Operational Transformation (algorithm behind Wave, Google Docs) - samstokes
http://www.codecommit.com/blog/java/understanding-and-applying-operational-transformation?utm_source=feedburner&utm_medium=feed&utm_campaign=Feed%3A+codecommit+%28Code+Commit%29
======
jerf
I worked out the logic for a system like this for one of those "Someday I'd
like to release this" projects. The way I looked at it is that basically it's
just patch theory. It's the same problem you get with a source-control system,
it's just happening faster. You can use the exact same patch theory.

In fact I think patch theory may even be stronger than the algorithms
described here. This link says "we need to impose a restriction on the client:
we can never send more than one operation at a time to the server.", but patch
theory can handle that case just fine and still "recover" later.

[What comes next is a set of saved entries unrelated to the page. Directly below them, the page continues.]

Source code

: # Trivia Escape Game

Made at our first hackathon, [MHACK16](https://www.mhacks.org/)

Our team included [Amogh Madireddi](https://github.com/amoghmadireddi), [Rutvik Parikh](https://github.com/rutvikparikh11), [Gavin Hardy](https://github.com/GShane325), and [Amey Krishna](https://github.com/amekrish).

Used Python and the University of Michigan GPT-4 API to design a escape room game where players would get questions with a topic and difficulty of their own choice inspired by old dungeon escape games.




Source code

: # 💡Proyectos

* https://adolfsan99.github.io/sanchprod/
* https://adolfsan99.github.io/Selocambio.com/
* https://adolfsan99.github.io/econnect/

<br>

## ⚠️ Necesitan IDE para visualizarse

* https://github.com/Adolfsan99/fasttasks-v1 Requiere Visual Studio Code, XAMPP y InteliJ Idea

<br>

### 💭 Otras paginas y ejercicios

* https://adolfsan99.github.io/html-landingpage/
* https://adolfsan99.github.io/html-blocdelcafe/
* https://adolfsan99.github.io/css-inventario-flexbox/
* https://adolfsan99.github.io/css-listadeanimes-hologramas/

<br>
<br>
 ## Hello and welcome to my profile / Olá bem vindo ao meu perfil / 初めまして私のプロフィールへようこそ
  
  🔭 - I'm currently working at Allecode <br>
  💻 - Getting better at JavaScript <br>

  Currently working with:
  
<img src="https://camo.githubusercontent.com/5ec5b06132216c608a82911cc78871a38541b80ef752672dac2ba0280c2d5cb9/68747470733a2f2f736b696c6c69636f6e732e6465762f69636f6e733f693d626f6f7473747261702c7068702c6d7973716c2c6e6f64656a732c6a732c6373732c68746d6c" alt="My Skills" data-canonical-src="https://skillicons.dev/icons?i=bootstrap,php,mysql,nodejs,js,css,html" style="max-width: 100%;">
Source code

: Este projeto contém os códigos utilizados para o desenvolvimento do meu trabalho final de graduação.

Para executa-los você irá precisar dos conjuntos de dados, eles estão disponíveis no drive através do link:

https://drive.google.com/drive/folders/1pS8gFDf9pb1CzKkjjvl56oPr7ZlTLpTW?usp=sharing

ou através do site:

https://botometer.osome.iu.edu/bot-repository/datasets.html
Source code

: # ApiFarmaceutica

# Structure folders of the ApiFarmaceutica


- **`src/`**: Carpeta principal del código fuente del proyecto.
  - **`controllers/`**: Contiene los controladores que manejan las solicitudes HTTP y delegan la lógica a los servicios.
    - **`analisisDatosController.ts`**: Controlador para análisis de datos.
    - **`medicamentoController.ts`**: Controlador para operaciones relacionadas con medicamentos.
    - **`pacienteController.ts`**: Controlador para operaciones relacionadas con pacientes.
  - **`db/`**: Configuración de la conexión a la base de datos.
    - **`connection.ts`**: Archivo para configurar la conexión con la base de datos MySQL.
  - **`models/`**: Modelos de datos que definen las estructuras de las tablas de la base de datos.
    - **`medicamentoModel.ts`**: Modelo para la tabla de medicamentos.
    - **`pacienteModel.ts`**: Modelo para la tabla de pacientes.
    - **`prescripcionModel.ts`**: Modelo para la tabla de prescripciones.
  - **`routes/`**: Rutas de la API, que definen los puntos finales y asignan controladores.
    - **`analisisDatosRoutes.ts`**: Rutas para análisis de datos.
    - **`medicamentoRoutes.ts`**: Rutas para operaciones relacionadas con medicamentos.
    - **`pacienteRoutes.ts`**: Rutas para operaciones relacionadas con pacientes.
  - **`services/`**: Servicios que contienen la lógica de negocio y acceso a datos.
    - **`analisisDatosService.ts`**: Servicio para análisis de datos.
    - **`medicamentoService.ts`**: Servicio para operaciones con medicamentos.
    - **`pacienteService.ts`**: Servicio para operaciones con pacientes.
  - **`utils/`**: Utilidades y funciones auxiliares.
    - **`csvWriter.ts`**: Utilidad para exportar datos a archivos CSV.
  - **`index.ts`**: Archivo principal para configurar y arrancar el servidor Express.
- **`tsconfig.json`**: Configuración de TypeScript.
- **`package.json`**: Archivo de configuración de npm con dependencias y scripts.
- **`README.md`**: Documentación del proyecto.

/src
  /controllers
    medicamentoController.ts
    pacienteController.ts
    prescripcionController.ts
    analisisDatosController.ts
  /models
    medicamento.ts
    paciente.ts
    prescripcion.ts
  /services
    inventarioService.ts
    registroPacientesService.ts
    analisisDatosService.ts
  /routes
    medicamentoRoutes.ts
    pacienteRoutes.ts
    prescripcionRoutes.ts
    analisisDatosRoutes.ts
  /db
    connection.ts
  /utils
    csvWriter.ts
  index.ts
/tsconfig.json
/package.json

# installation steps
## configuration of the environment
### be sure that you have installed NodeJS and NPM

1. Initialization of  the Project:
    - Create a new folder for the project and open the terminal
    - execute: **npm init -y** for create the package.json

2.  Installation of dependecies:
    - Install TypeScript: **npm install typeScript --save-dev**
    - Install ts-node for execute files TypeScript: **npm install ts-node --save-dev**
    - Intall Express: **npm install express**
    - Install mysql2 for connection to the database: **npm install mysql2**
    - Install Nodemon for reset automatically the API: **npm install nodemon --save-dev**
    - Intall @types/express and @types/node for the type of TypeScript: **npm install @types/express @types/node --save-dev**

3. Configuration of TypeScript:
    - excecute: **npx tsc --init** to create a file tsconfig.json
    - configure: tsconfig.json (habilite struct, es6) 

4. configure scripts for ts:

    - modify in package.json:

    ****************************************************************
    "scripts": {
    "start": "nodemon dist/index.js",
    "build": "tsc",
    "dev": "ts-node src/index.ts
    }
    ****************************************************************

The only
thing you need is some sort of merge policy, and my plan was just to
arbitrarily (but consistently) pick a side, because unlike a code merge where
you could literally have kilobytes of conflict and discarding either side
could be bad, in the collaborative case you're looking at a few small
commands. (Even a large copy/paste is just one operation, from the human
perspective. No matter how collaborative your editor, two people editing the
same character is always going to be a problem; there's really no point trying
to get too clever.)

If you are interested in this topic, you might want to read
[http://en.wikibooks.org/wiki/Understanding_darcs/Patch_theor...](http://en.wikibooks.org/wiki/Understanding_darcs/Patch_theory)

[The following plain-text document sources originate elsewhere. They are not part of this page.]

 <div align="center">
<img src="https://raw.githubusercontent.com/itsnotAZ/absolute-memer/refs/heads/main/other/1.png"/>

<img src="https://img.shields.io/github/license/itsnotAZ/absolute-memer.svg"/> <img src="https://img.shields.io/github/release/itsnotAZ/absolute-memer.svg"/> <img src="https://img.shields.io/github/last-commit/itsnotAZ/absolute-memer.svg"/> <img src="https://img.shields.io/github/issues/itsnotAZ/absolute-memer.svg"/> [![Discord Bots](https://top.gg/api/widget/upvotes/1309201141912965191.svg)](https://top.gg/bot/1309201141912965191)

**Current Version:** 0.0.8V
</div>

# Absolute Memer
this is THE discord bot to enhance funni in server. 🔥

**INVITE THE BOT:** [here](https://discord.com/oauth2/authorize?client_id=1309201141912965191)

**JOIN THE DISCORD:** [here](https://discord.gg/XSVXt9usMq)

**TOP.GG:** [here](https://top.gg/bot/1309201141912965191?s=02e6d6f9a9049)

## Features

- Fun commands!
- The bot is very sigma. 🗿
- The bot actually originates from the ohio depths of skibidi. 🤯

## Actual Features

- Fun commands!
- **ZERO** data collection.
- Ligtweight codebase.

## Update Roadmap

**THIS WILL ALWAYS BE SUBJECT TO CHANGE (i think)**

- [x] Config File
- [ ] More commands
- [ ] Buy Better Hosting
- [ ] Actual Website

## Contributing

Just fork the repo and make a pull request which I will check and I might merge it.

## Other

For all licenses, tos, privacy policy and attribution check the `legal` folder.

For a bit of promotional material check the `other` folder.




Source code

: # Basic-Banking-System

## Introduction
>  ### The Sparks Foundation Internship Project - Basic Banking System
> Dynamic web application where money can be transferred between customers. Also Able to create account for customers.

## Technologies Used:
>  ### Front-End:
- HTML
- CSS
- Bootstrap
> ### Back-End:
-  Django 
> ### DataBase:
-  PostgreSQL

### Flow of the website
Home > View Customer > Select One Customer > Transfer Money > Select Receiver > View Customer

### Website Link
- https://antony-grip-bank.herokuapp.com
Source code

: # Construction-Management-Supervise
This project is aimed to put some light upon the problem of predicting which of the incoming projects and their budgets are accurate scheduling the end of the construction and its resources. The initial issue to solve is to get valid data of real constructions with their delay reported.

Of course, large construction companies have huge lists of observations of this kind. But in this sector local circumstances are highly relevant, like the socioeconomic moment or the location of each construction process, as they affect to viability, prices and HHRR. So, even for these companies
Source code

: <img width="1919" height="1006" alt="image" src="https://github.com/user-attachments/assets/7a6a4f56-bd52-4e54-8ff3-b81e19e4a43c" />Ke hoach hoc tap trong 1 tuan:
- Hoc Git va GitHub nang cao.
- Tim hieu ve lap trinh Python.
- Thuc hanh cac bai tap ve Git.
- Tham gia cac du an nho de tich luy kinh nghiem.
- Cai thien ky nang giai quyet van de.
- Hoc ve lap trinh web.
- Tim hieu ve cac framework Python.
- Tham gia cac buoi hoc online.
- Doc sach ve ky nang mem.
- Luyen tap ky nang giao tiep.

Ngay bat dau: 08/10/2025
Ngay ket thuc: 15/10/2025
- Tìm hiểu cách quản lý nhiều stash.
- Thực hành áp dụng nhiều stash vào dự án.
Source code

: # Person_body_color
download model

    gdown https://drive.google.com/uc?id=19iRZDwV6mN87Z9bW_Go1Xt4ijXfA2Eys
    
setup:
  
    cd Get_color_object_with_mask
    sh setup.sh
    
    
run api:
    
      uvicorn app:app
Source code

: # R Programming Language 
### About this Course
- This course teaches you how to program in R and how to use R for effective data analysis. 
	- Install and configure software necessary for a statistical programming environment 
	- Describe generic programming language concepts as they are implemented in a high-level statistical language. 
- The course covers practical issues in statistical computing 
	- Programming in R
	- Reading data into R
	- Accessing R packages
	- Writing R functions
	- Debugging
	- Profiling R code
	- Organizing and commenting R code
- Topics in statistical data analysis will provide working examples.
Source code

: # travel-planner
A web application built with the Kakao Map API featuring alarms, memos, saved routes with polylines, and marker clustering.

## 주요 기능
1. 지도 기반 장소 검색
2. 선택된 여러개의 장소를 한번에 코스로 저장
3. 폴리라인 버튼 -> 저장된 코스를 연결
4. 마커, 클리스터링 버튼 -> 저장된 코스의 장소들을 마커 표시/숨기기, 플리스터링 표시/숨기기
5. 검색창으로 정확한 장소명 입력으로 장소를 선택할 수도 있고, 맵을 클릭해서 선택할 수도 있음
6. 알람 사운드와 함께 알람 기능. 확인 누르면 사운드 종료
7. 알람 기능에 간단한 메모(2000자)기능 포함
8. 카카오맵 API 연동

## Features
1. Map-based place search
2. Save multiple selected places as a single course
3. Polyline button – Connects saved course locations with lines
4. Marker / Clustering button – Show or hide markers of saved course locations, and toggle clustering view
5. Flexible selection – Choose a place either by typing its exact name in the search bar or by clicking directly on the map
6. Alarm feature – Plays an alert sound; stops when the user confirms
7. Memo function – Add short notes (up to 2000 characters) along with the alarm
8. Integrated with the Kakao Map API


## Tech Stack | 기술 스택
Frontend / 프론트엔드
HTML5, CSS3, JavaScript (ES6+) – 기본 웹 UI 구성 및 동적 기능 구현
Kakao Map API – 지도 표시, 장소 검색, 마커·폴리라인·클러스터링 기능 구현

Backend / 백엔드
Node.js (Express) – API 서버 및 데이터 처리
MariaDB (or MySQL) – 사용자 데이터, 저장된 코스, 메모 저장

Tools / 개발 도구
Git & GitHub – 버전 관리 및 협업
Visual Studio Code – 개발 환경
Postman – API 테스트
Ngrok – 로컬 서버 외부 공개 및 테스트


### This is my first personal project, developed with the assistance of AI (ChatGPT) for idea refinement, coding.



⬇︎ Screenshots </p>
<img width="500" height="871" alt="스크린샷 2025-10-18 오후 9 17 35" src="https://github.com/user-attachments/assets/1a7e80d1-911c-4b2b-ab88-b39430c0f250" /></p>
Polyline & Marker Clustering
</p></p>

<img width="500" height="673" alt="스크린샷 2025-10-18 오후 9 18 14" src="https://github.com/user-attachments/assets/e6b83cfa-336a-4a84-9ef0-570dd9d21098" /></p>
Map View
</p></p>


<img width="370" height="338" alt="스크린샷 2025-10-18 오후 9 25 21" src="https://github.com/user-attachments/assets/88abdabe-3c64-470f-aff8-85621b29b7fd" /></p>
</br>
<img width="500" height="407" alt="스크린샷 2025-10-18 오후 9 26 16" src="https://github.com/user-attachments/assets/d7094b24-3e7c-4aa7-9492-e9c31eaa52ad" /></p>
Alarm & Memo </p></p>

as well. I think patch theory may be stronger than what was described because
it can use patch inverses to do a few things I'm not sure operational
transformation" can, and coming up with inverses for the collaborative editing
case is quite trivial. Note that darcs had a well-known exponential case, I
think in the collaborative editor case it could never come up as everybody is
always within a few seconds of "HEAD".

(Incidentally, the patch approach would also potentially allow offline
interaction as well, though then you can't ignore the merge issue quite so
thoroughly and you could conceivably have exponential merges again, never got
far enough to tell. Sounds like this approach would not allow that. Does Wave
allow offline interaction which it then propagates up? If so then it may be
using something more like patch theory.)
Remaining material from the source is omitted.